About this task:
Identify all lines of the data containing the string "Extra" and copy them.
::::::::
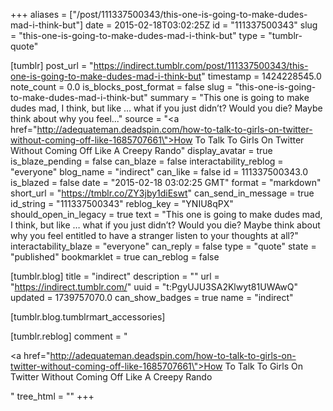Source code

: +++
aliases = ["/post/111337500343/this-one-is-going-to-make-dudes-mad-i-think-but"]
date = 2015-02-18T03:02:25Z
id = "111337500343"
slug = "this-one-is-going-to-make-dudes-mad-i-think-but"
type = "tumblr-quote"

[tumblr]
post_url = "https://indirect.tumblr.com/post/111337500343/this-one-is-going-to-make-dudes-mad-i-think-but"
timestamp = 1424228545.0
note_count = 0.0
is_blocks_post_format = false
slug = "this-one-is-going-to-make-dudes-mad-i-think-but"
summary = "This one is going to make dudes mad, I think, but like … what if you just didn’t? Would you die? Maybe think about why you feel..."
source = "<a href=\"http://adequateman.deadspin.com/how-to-talk-to-girls-on-twitter-without-coming-off-like-1685707661\">How To Talk To Girls On Twitter Without Coming Off Like A Creepy Rando</a>"
display_avatar = true
is_blaze_pending = false
can_blaze = false
interactability_reblog = "everyone"
blog_name = "indirect"
can_like = false
id = 111337500343.0
is_blazed = false
date = "2015-02-18 03:02:25 GMT"
format = "markdown"
short_url = "https://tmblr.co/ZY3jby1diEswt"
can_send_in_message = true
id_string = "111337500343"
reblog_key = "YNIU8qPX"
should_open_in_legacy = true
text = "This one is going to make dudes mad, I think, but like &hellip; what if you just didn&rsquo;t? Would you die? Maybe think about why you feel entitled to have a stranger listen to your thoughts at all?"
interactability_blaze = "everyone"
can_reply = false
type = "quote"
state = "published"
bookmarklet = true
can_reblog = false

[tumblr.blog]
title = "indirect"
description = ""
url = "https://indirect.tumblr.com/"
uuid = "t:PgyUJU3SA2Klwyt81UWAwQ"
updated = 1739757070.0
can_show_badges = true
name = "indirect"

[tumblr.blog.tumblrmart_accessories]

[tumblr.reblog]
comment = "<p><a href=\"http://adequateman.deadspin.com/how-to-talk-to-girls-on-twitter-without-coming-off-like-1685707661\">How To Talk To Girls On Twitter Without Coming Off Like A Creepy Rando</a></p>"
tree_html = ""
+++
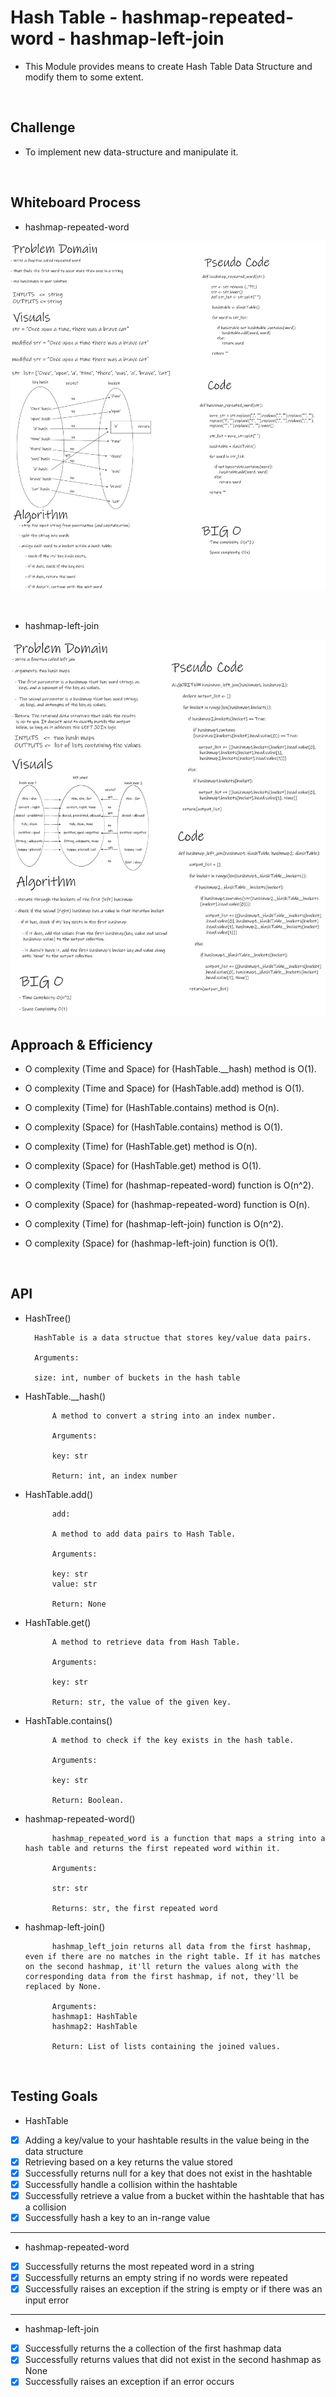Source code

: # Hash Table - hashmap-repeated-word - hashmap-left-join

- This Module provides means to create Hash Table Data Structure and modify them to some extent.

<br>

## Challenge

- To implement new data-structure and manipulate it.

<br>

## Whiteboard Process

- hashmap-repeated-word

![hashmap-repeated-word](assets/hashmap-repeated-word.png)

<br>

- hashmap-left-join

![hashmap-left-join](assets/hashmap-left-join.png)

## Approach & Efficiency

- O complexity (Time and Space) for (HashTable.__hash) method is O(1).

- O complexity (Time and Space) for (HashTable.add) method is O(1).

- O complexity (Time) for (HashTable.contains) method is O(n).
- O complexity (Space) for (HashTable.contains) method is O(1).

- O complexity (Time) for (HashTable.get) method is O(n).
- O complexity (Space) for (HashTable.get) method is O(1).

- O complexity (Time) for (hashmap-repeated-word) function is O(n^2).
- O complexity (Space) for (hashmap-repeated-word) function is O(n).

- O complexity (Time) for (hashmap-left-join) function is O(n^2).
- O complexity (Space) for (hashmap-left-join) function is O(1).

<br>

## API

- HashTree()

        HashTable is a data structue that stores key/value data pairs.

        Arguments:

        size: int, number of buckets in the hash table

- HashTable.__hash()

            A method to convert a string into an index number.

            Arguments:

            key: str

            Return: int, an index number

- HashTable.add()

            add:

            A method to add data pairs to Hash Table.

            Arguments:

            key: str
            value: str

            Return: None

- HashTable.get()

            A method to retrieve data from Hash Table.

            Arguments:

            key: str

            Return: str, the value of the given key.

- HashTable.contains()

            A method to check if the key exists in the hash table.

            Arguments:

            key: str

            Return: Boolean.

- hashmap-repeated-word()

            hashmap_repeated_word is a function that maps a string into a hash table and returns the first repeated word within it.

            Arguments:

            str: str

            Returns: str, the first repeated word

- hashmap-left-join()

            hashmap_left_join returns all data from the first hashmap, even if there are no matches in the right table. If it has matches on the second hashmap, it'll return the values along with the corresponding data from the first hashmap, if not, they'll be replaced by None.

            Arguments:
            hashmap1: HashTable
            hashmap2: HashTable

            Return: List of lists containing the joined values.

<br>

## Testing Goals

- HashTable

- [x] Adding a key/value to your hashtable results in the value being in the data structure
- [x] Retrieving based on a key returns the value stored
- [x] Successfully returns null for a key that does not exist in the hashtable
- [X] Successfully handle a collision within the hashtable
- [X] Successfully retrieve a value from a bucket within the hashtable that has a collision
- [x] Successfully hash a key to an in-range value

---------------------------------------------------------------------------

- hashmap-repeated-word

- [x] Successfully returns the most repeated word in a string
- [X] Successfully returns an empty string if no words were repeated
- [X] Successfully raises an exception if the string is empty or if there was an input error

---------------------------------------------------------------------------

- hashmap-left-join

- [x] Successfully returns the a collection of the first hashmap data
- [x] Successfully returns values that did not exist in the second hashmap as None
- [x] Successfully raises an exception if an error occurs
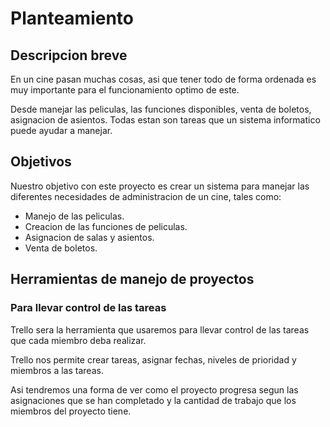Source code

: # Planteamiento

## Descripcion breve

En un cine pasan muchas cosas, asi que tener todo de forma ordenada es muy importante para el funcionamiento optimo de este.

Desde manejar las peliculas, las funciones disponibles, venta de boletos, asignacion de asientos. Todas estan son tareas que un sistema informatico puede ayudar a manejar.

## Objetivos

Nuestro objetivo con este proyecto es crear un sistema para manejar las diferentes necesidades de administracion de un cine, tales como:

- Manejo de las peliculas.
- Creacion de las funciones de peliculas.
- Asignacion de salas y asientos.
- Venta de boletos.

## Herramientas de manejo de proyectos

### Para llevar control de las tareas

Trello sera la herramienta que usaremos para llevar control de las tareas que cada miembro deba realizar.

Trello nos permite crear tareas, asignar fechas, niveles de prioridad y miembros a las tareas.

Asi tendremos una forma de ver como el proyecto progresa segun las asignaciones que se han completado y la cantidad de trabajo que los miembros del proyecto tiene.

<!-- ## Tareas por hacer (tareas de planeacion)

- [x] usar Trello como administrador de tareas.
- [x] Asignar roles a cada miembro.
- [x] Realizar analisis del sistema.
- [x] Realizar fase de diseño del sistema.
- [x] Entrar a la etapa de implementacion.
- [] Realizar pruebas al sistema.
- [] Crear documentacion del sistema. -->

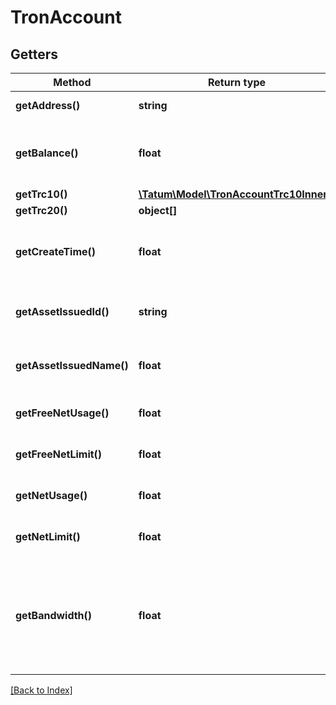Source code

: # TronAccount

## Getters

Method | Return type | Description | Notes
------------ | ------------- | ------------- | -------------
**getAddress()** | **string** | Account address |
**getBalance()** | **float** | Balance of the TRX, in SUN. SUN is 1/1000000 TRX. |
**getTrc10()** | [**\Tatum\Model\TronAccountTrc10Inner[]**](TronAccountTrc10Inner.md) |  |
**getTrc20()** | **object[]** |  |
**getCreateTime()** | **float** | Date of creation of the account in UTC millis. |
**getAssetIssuedId()** | **string** | ID of the issued TRC10 token, if any. | [optional]
**getAssetIssuedName()** | **float** | Balance of the issued TRC10 token, if any. | [optional]
**getFreeNetUsage()** | **float** | Free usage of the network. |
**getFreeNetLimit()** | **float** | Free usage limit of the network. | [optional]
**getNetUsage()** | **float** | Extra usage of the network. | [optional]
**getNetLimit()** | **float** | Extra usage limit of the network. | [optional]
**getBandwidth()** | **float** | Remaining usage of the network, equal to freeNetLimit - freeNetUsed + netLimit - netUsed. |

[[Back to Index]](../index.md)
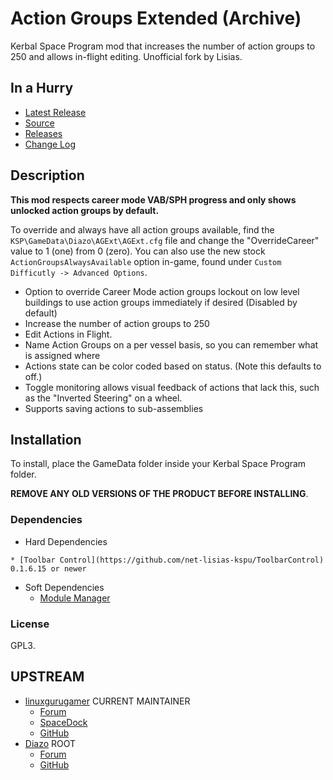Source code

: # Action Groups Extended (Archive)

Kerbal Space Program mod that increases the number of action groups to 250 and allows in-flight editing. Unofficial fork by Lisias.


## In a Hurry

* [Latest Release](https://github.com/net-lisias-kspu/AGExt/releases)
* [Source](https://github.com/net-lisias-kspu/AGExt)
* [Releases](https://github.com/net-lisias-kspu/AGExt/tree/Archive)
* [Change Log](./CHANGE_LOG.md)
 

## Description

**This mod respects career mode VAB/SPH progress and only shows unlocked action groups by default.**

To override and always have all action groups available, find the `KSP\GameData\Diazo\AGExt\AGExt.cfg` file and change the "OverrideCareer" value to 1 (one) from 0 (zero). You can also use the new stock `ActionGroupsAlwaysAvailable` option in-game, found under `Custom Difficutly -> Advanced Options`.

- Option to override Career Mode action groups lockout on low level buildings to use action groups immediately if desired (Disabled by default)
- Increase the number of action groups to 250
- Edit Actions in Flight.
- Name Action Groups on a per vessel basis, so you can remember what is assigned where
- Actions state can be color coded based on status. (Note this defaults to off.)
- Toggle monitoring allows visual feedback of actions that lack this, such as the "Inverted Steering" on a wheel.
- Supports saving actions to sub-assemblies

## Installation

To install, place the GameData folder inside your Kerbal Space Program folder.

**REMOVE ANY OLD VERSIONS OF THE PRODUCT BEFORE INSTALLING**.

### Dependencies
* Hard Dependencies
<!--		* [KSP API Extensions/L](https://github.com/net-lisias-ksp/KSPAPIExtensions) 2.0 or newer -->
	* [Toolbar Control](https://github.com/net-lisias-kspu/ToolbarControl) 0.1.6.15 or newer
* Soft Dependencies
	* [Module Manager](https://github.com/sarnet-lisias-kspu/ModuleManager)

### License

GPL3.


## UPSTREAM

* [linuxgurugamer](https://forum.kerbalspaceprogram.com/index.php?/profile/129964-linuxgurugamer/) CURRENT MAINTAINER
	+ [Forum](https://forum.kerbalspaceprogram.com/index.php?/topic/167269-141-action-groups-reextended-250-action-groups-in-flight-editing/)
	+ [SpaceDock](https://spacedock.info/mod/1685/Action%20Groups%20Extended)
	+ [GitHub](https://github.com/linuxgurugamer/AGExt)
* [Diazo](https://forum.kerbalspaceprogram.com/index.php?/profile/81549-diazo/) ROOT
	+ [Forum](https://forum.kerbalspaceprogram.com/index.php?/topic/67235-122dec1016-action-groups-extended-250-action-groups-in-flight-editing-now-kosremotetech/&)
	+ [GitHub](https://github.com/SirDiazo/AGExt)



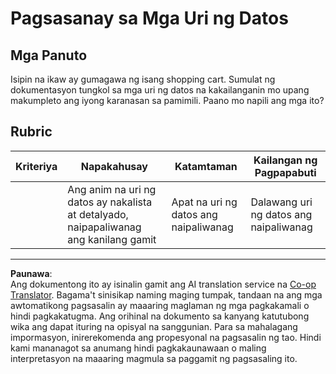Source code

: <!--
CO_OP_TRANSLATOR_METADATA:
{
  "original_hash": "3869244ceda606c4969d8cdd82679867",
  "translation_date": "2025-08-27T22:51:56+00:00",
  "source_file": "2-js-basics/1-data-types/assignment.md",
  "language_code": "tl"
}
-->
# Pagsasanay sa Mga Uri ng Datos

## Mga Panuto

Isipin na ikaw ay gumagawa ng isang shopping cart. Sumulat ng dokumentasyon tungkol sa mga uri ng datos na kakailanganin mo upang makumpleto ang iyong karanasan sa pamimili. Paano mo napili ang mga ito?

## Rubric

Kriteriya | Napakahusay | Katamtaman | Kailangan ng Pagpapabuti
--- | --- | --- | --- |
||Ang anim na uri ng datos ay nakalista at detalyado, naipapaliwanag ang kanilang gamit|Apat na uri ng datos ang naipaliwanag|Dalawang uri ng datos ang naipaliwanag|

---

**Paunawa**:  
Ang dokumentong ito ay isinalin gamit ang AI translation service na [Co-op Translator](https://github.com/Azure/co-op-translator). Bagama't sinisikap naming maging tumpak, tandaan na ang mga awtomatikong pagsasalin ay maaaring maglaman ng mga pagkakamali o hindi pagkakatugma. Ang orihinal na dokumento sa kanyang katutubong wika ang dapat ituring na opisyal na sanggunian. Para sa mahalagang impormasyon, inirerekomenda ang propesyonal na pagsasalin ng tao. Hindi kami mananagot sa anumang hindi pagkakaunawaan o maling interpretasyon na maaaring magmula sa paggamit ng pagsasaling ito.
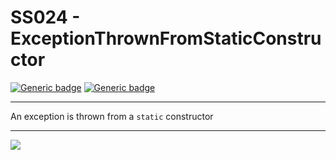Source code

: # SS024 - ExceptionThrownFromStaticConstructor

[![Generic badge](https://img.shields.io/badge/Severity-Warning-yellow.svg)](https://shields.io/) [![Generic badge](https://img.shields.io/badge/CodeFix-No-lightgrey.svg)](https://shields.io/)

---

An exception is thrown from a `static` constructor

---

![](./attachments/SS001.gif)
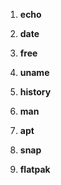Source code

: 1. **echo**
   
2. **date**
   
3. **free**
   
4. **uname**

5. **history**

6. **man**

7. **apt**

8. **snap**

9.  **flatpak**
::::::::
Result of the exercise:
**getNetUsage()** | **float** | Extra usage of the network. | [optional]
**getNetLimit()** | **float** | Extra usage limit of the network. | [optional]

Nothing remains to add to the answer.